[[ Source records, beginning ]]

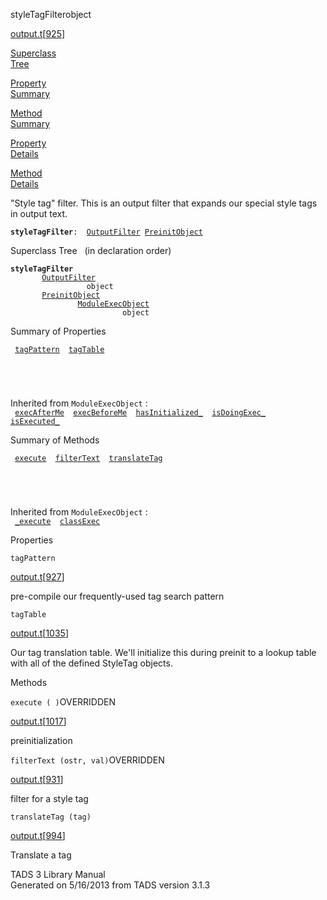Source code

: ---
---
<span class="title">styleTagFilter</span><span class="type">object</span>

[output.t](../file/output.t.html)\[[925](../source/output.t.html#925)\]

[Superclass  
Tree](#_SuperClassTree_)

[Property  
Summary](#_PropSummary_)

[Method  
Summary](#_MethodSummary_)

[Property  
Details](#_Properties_)

[Method  
Details](#_Methods_)

<div class="fdesc">

"Style tag" filter. This is an output filter that expands our special
style tags in output text.

**`styleTagFilter`**` :   `[`OutputFilter`](../object/OutputFilter.html)`   `[`PreinitObject`](../object/PreinitObject.html)

</div>

<span id="_SuperClassTree_"></span>

<div class="mjhd">

<span class="hdln">Superclass Tree</span>   (in declaration order)

</div>

**`styleTagFilter`**  
`         `[`OutputFilter`](../object/OutputFilter.html)  
`                 object`  
`         `[`PreinitObject`](../object/PreinitObject.html)  
`                 `[`ModuleExecObject`](../object/ModuleExecObject.html)  
`                         object`  
<span id="_PropSummary_"></span>

<div class="mjhd">

<span class="hdln">Summary of Properties</span>  

</div>

` `[`tagPattern`](#tagPattern)`  `[`tagTable`](#tagTable)`  `

` `

` `

Inherited from `ModuleExecObject` :  
` `[`execAfterMe`](../object/ModuleExecObject.html#execAfterMe)`  `[`execBeforeMe`](../object/ModuleExecObject.html#execBeforeMe)`  `[`hasInitialized_`](../object/ModuleExecObject.html#hasInitialized_)`  `[`isDoingExec_`](../object/ModuleExecObject.html#isDoingExec_)`  `[`isExecuted_`](../object/ModuleExecObject.html#isExecuted_)`  `

<span id="_MethodSummary_"></span>

<div class="mjhd">

<span class="hdln">Summary of Methods</span>  

</div>

` `[`execute`](#execute)`  `[`filterText`](#filterText)`  `[`translateTag`](#translateTag)`  `

` `

` `

Inherited from `ModuleExecObject` :  
` `[`_execute`](../object/ModuleExecObject.html#_execute)`  `[`classExec`](../object/ModuleExecObject.html#classExec)`  `

<span id="_Properties_"></span>

<div class="mjhd">

<span class="hdln">Properties</span>  

</div>

<span id="tagPattern"></span>

`tagPattern`

[output.t](../file/output.t.html)\[[927](../source/output.t.html#927)\]

<div class="desc">

pre-compile our frequently-used tag search pattern

</div>

<span id="tagTable"></span>

`tagTable`

[output.t](../file/output.t.html)\[[1035](../source/output.t.html#1035)\]

<div class="desc">

Our tag translation table. We'll initialize this during preinit to a
lookup table with all of the defined StyleTag objects.

</div>

<span id="_Methods_"></span>

<div class="mjhd">

<span class="hdln">Methods</span>  

</div>

<span id="execute"></span>

`execute ( )`<span class="rem">OVERRIDDEN</span>

[output.t](../file/output.t.html)\[[1017](../source/output.t.html#1017)\]

<div class="desc">

preinitialization

</div>

<span id="filterText"></span>

`filterText (ostr, val)`<span class="rem">OVERRIDDEN</span>

[output.t](../file/output.t.html)\[[931](../source/output.t.html#931)\]

<div class="desc">

filter for a style tag

</div>

<span id="translateTag"></span>

`translateTag (tag)`

[output.t](../file/output.t.html)\[[994](../source/output.t.html#994)\]

<div class="desc">

Translate a tag

</div>

<div class="ftr">

TADS 3 Library Manual  
Generated on 5/16/2013 from TADS version 3.1.3

</div>

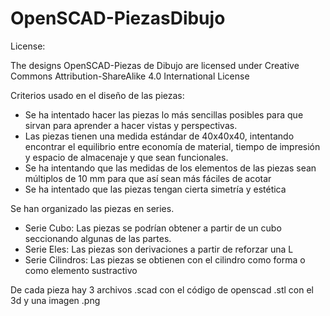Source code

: # OpenSCAD-PiezasDibujo

License:

The designs OpenSCAD-Piezas de Dibujo are licensed under Creative Commons Attribution-ShareAlike 4.0 International License



Criterios usado en el diseño de las piezas:
- Se ha intentado hacer las piezas lo más sencillas posibles para que sirvan para aprender a hacer vistas y perspectivas.
- Las piezas tienen una medida estándar de 40x40x40, intentando encontrar el equilibrio entre economía de material, tiempo de impresión y espacio de  almacenaje y que sean funcionales.
- Se ha intentando que las medidas de los elementos de las piezas sean múltiplos de 10 mm para que así sean más fáciles de acotar
- Se ha intentado que las piezas tengan cierta simetría y estética


Se han organizado las piezas en series.
- Serie Cubo:
Las piezas se podrían obtener a partir de un cubo seccionando algunas de las partes.
- Serie Eles:
Las piezas son derivaciones a partir de reforzar una L
- Serie Cilindros:
Las piezas se obtienen con el cilindro como forma o como elemento sustractivo

De cada pieza hay 3 archivos .scad con el código de openscad .stl con el 3d y una imagen .png


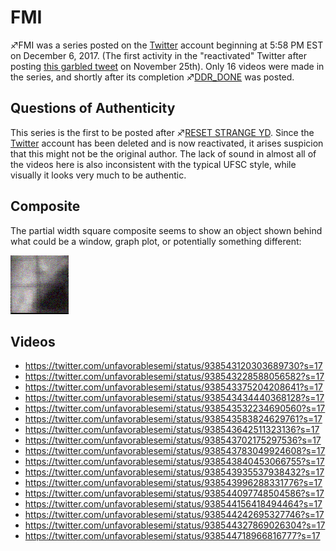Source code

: # FMI

♐FMI was a series posted on the [Twitter](Twitter "wikilink") account
beginning at 5:58 PM EST on December 6, 2017. (The first activity in the
"reactivated" Twitter after posting [this garbled tweet](November_25th_tweet "wikilink") on November 25th). Only 16 videos
were made in the series, and shortly after its completion
♐[DDR\_DONE](DDR_DONE "wikilink") was posted.

## Questions of Authenticity

This series is the first to be posted after ♐[RESET STRANGE YD](RESET_STRANGE_YD "wikilink"). Since the
[Twitter](Twitter "wikilink") account has been deleted and is now
reactivated, it arises suspicion that this might not be the original
author. The lack of sound in almost all of the videos here is also
inconsistent with the typical UFSC style, while visually it looks very
much to be authentic.

## Composite

The partial width square composite seems to show an object shown behind
what could be a window, graph plot, or potentially something different:

![FMI\_93s.png](FMI_93s.png "FMI_93s.png")

## Videos

  - <https://twitter.com/unfavorablesemi/status/938543120303689730?s=17>
  - <https://twitter.com/unfavorablesemi/status/938543228588056582?s=17>
  - <https://twitter.com/unfavorablesemi/status/938543375204208641?s=17>
  - <https://twitter.com/unfavorablesemi/status/938543434440368128?s=17>
  - <https://twitter.com/unfavorablesemi/status/938543532234690560?s=17>
  - <https://twitter.com/unfavorablesemi/status/938543583824629761?s=17>
  - <https://twitter.com/unfavorablesemi/status/938543642511323136?s=17>
  - <https://twitter.com/unfavorablesemi/status/938543702175297536?s=17>
  - <https://twitter.com/unfavorablesemi/status/938543783049924608?s=17>
  - <https://twitter.com/unfavorablesemi/status/938543840453066755?s=17>
  - <https://twitter.com/unfavorablesemi/status/938543935537938432?s=17>
  - <https://twitter.com/unfavorablesemi/status/938543996288331776?s=17>
  - <https://twitter.com/unfavorablesemi/status/938544097748504586?s=17>
  - <https://twitter.com/unfavorablesemi/status/938544156418494464?s=17>
  - <https://twitter.com/unfavorablesemi/status/938544242695327746?s=17>
  - <https://twitter.com/unfavorablesemi/status/938544327869026304?s=17>
  - <https://twitter.com/unfavorablesemi/status/938544718966816777?s=17>

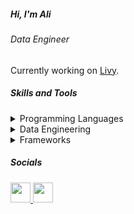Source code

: ##### Hi, I'm Ali
###### Data Engineer
Currently working on [Livy](http://livy.so).


##### Skills and Tools  
<details>
<summary>Programming Languages</summary>
<ul>
<li>Python</li>
<li>Javascript/Typescript</li>
<li>Java</li>
<li>C++</li>
</ul>
</details>
<details>
<summary>Data Engineering</summary>
<ul>
<li>Python (pandas, pySpark, SciPy)</li>
<li>SQL (MySql, PostgreSql)</li>
<li>Data Mining</li>
<li>DAG Tools (Airflow, Dagster, Mage.ai)</li>
<li>ETL/ELT (dbt, python)</li>
<li>Data Visualization (Tableau, Sigma, Looker)</li>
</ul>
</details>
<details>
<summary>Frameworks</summary>
<ul>
<li>Django/Flask</li>
<li>Langchain</li>
<li>React</li>
<li>Next.js</li>
</ul>
</details>


 ##### Socials  
 <p align="left"> 
  <a href="https://www.linkedin.com/in/aomrani" target="_blank" rel="noreferrer"> <picture> <source media="(prefers-color-scheme: dark)" srcset="https://raw.githubusercontent.com/danielcranney/readme-generator/main/public/icons/socials/linkedin-dark.svg" /> <source media="(prefers-color-scheme: light)" srcset="https://raw.githubusercontent.com/danielcranney/readme-generator/main/public/icons/socials/linkedin.svg" /> <img src="https://raw.githubusercontent.com/danielcranney/readme-generator/main/public/icons/socials/linkedin.svg" width="32" height="32" /> </picture> </a>
  <a href="https://www.x.com/eynomrani" target="_blank" rel="noreferrer"> <picture> <source media="(prefers-color-scheme: dark)" srcset="https://raw.githubusercontent.com/danielcranney/readme-generator/main/public/icons/socials/twitter-dark.svg" /> <source media="(prefers-color-scheme: light)" srcset="https://raw.githubusercontent.com/danielcranney/readme-generator/main/public/icons/socials/twitter.svg" /> <img src="https://raw.githubusercontent.com/danielcranney/readme-generator/main/public/icons/socials/twitter.svg" width="32" height="32" /> </picture> </a>
 </p>
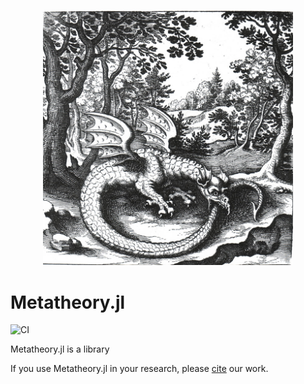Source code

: <p align="center">
<img width="400px" src="https://raw.githubusercontent.com/0x0f0f0f/Metatheory.jl/master/paper/dragon.jpg"/>
</p>

# Metatheory.jl

![CI](https://github.com/0x0f0f0f/Metatheory.jl/workflows/CI/badge.svg)

Metatheory.jl is a library

If you use Metatheory.jl in your research, please [cite]() our work.

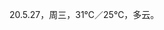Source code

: <link href="../../css/style.css" rel="stylesheet" type="text/css" />

<span class="fzzy">20.5.27，周三，31℃／25℃，多云。

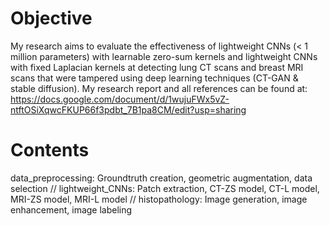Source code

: # Objective
My research aims to evaluate the effectiveness of lightweight CNNs (< 1 million parameters) with learnable zero-sum kernels and lightweight CNNs with fixed Laplacian kernels at detecting lung CT scans and breast MRI scans that were tampered using deep learning techniques (CT-GAN & stable diffusion).
My research report and all references can be found at: https://docs.google.com/document/d/1wujuFWx5vZ-ntftOSiXqwcFKUP66f3pdbt_7B1pa8CM/edit?usp=sharing

# Contents
data_preprocessing: Groundtruth creation, geometric augmentation, data selection //
lightweight_CNNs: Patch extraction, CT-ZS model, CT-L model, MRI-ZS model, MRI-L model //
histopathology: Image generation, image enhancement, image labeling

[[ Source records, end ]]

■ Problem requirements: Each line above with the word "danielcranney" must be returned.

■ Written answer:
  <a href="https://www.linkedin.com/in/aomrani" target="_blank" rel="noreferrer"> <picture> <source media="(prefers-color-scheme: dark)" srcset="https://raw.githubusercontent.com/danielcranney/readme-generator/main/public/icons/socials/linkedin-dark.svg" /> <source media="(prefers-color-scheme: light)" srcset="https://raw.githubusercontent.com/danielcranney/readme-generator/main/public/icons/socials/linkedin.svg" /> <img src="https://raw.githubusercontent.com/danielcranney/readme-generator/main/public/icons/socials/linkedin.svg" width="32" height="32" /> </picture> </a>
  <a href="https://www.x.com/eynomrani" target="_blank" rel="noreferrer"> <picture> <source media="(prefers-color-scheme: dark)" srcset="https://raw.githubusercontent.com/danielcranney/readme-generator/main/public/icons/socials/twitter-dark.svg" /> <source media="(prefers-color-scheme: light)" srcset="https://raw.githubusercontent.com/danielcranney/readme-generator/main/public/icons/socials/twitter.svg" /> <img src="https://raw.githubusercontent.com/danielcranney/readme-generator/main/public/icons/socials/twitter.svg" width="32" height="32" /> </picture> </a>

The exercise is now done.